- Opening Delimiter -

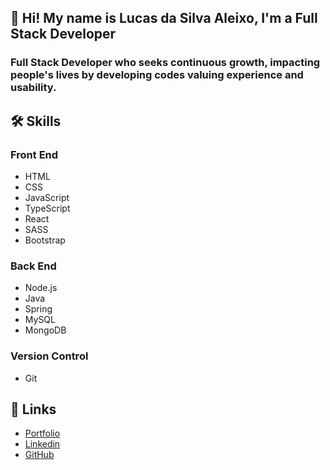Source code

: ## 👋 Hi! My name is Lucas da Silva Aleixo, I'm a Full Stack Developer
### Full Stack Developer who seeks continuous growth, impacting people's lives by developing codes valuing experience and usability.

## 🛠️ Skills
### Front End
- HTML
- CSS
- JavaScript
- TypeScript
- React
- SASS
- Bootstrap

### Back End
- Node.js
- Java
- Spring
- MySQL
- MongoDB

### Version Control
- Git

## 🔗 Links
- [Portfolio](https://lucasdasilvaaleixo.github.io/)
- [Linkedin](https://www.linkedin.com/in/lucasdasilvaaleixo/)
- [GitHub](https://github.com/LucasdaSilvaAleixo)
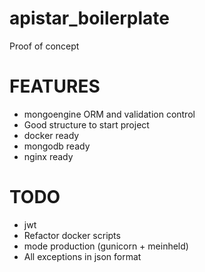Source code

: # apistar_boilerplate
Proof of concept

# FEATURES
- mongoengine ORM and validation control
- Good structure to start project
- docker ready
- mongodb ready
- nginx ready

# TODO
- jwt
- Refactor docker scripts
- mode production (gunicorn + meinheld)
- All exceptions in json format

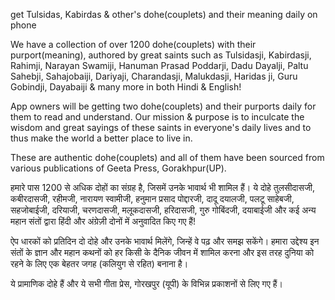 get Tulsidas, Kabirdas & other's dohe(couplets) and their meaning daily on phone

We have a collection of over 1200 dohe(couplets) with their purport(meaning), authored by great saints such as Tulsidasji, Kabirdasji, Rahimji, Narayan Swamiji, Hanuman Prasad Poddarji, Dadu Dayalji, Paltu Sahebji, Sahajobaiji, Dariyaji, Charandasji, Malukdasji, Haridas ji, Guru Gobindji, Dayabaiji & many more in both Hindi & English!

App owners will be getting two dohe(couplets) and their purports daily for them to read and understand. Our mission & purpose is to inculcate the wisdom and great sayings of these saints in everyone's daily lives and to thus make the world a better place to live in. 

These are authentic dohe(couplets) and all of them have been sourced from various publications of Geeta Press, Gorakhpur(UP).

हमारे पास 1200 से अधिक दोहों का संग्रह है, जिसमें उनके भावार्थ भी शामिल हैं। ये दोहे तुलसीदासजी, कबीरदासजी, रहीमजी, नारायण स्वामीजी, हनुमान प्रसाद पोद्दारजी, दादू दयालजी, पलटू साहेबजी, सहजोबाईजी, दरियाजी, चरणदासजी, मलूकदासजी, हरिदासजी, गुरु गोबिंदजी, दयाबाईजी और कई अन्य महान संतों द्वारा हिंदी और अंग्रेज़ी दोनों में अनुवादित किए गए हैं!

ऐप धारकों को प्रतिदिन दो दोहे और उनके भावार्थ मिलेंगे, जिन्हें वे पढ़ और समझ सकेंगे। हमारा उद्देश्य इन संतों के ज्ञान और महान कथनों को हर किसी के दैनिक जीवन में शामिल करना और इस तरह दुनिया को रहने के लिए एक बेहतर जगह (कलियुग से रहित) बनाना है।

ये प्रामाणिक दोहे हैं और ये सभी गीता प्रेस, गोरखपुर (यूपी) के विभिन्न प्रकाशनों से लिए गए हैं।
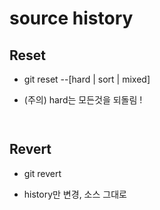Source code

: # source history

## Reset
- git reset --[hard | sort | mixed]
* (주의) hard는 모든것을 되돌림 !
<pre><code>
</code></pre>

## Revert
- git revert 
* history만 변경, 소스 그대로
<pre><code>
</code></pre>
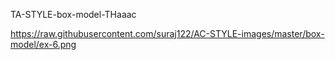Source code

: TA-STYLE-box-model-THaaac

https://raw.githubusercontent.com/suraj122/AC-STYLE-images/master/box-model/ex-6.png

- Closing Delimiter -

Go through the entries line by line and count those with "Stack". Give only the count.

| Answer space |
2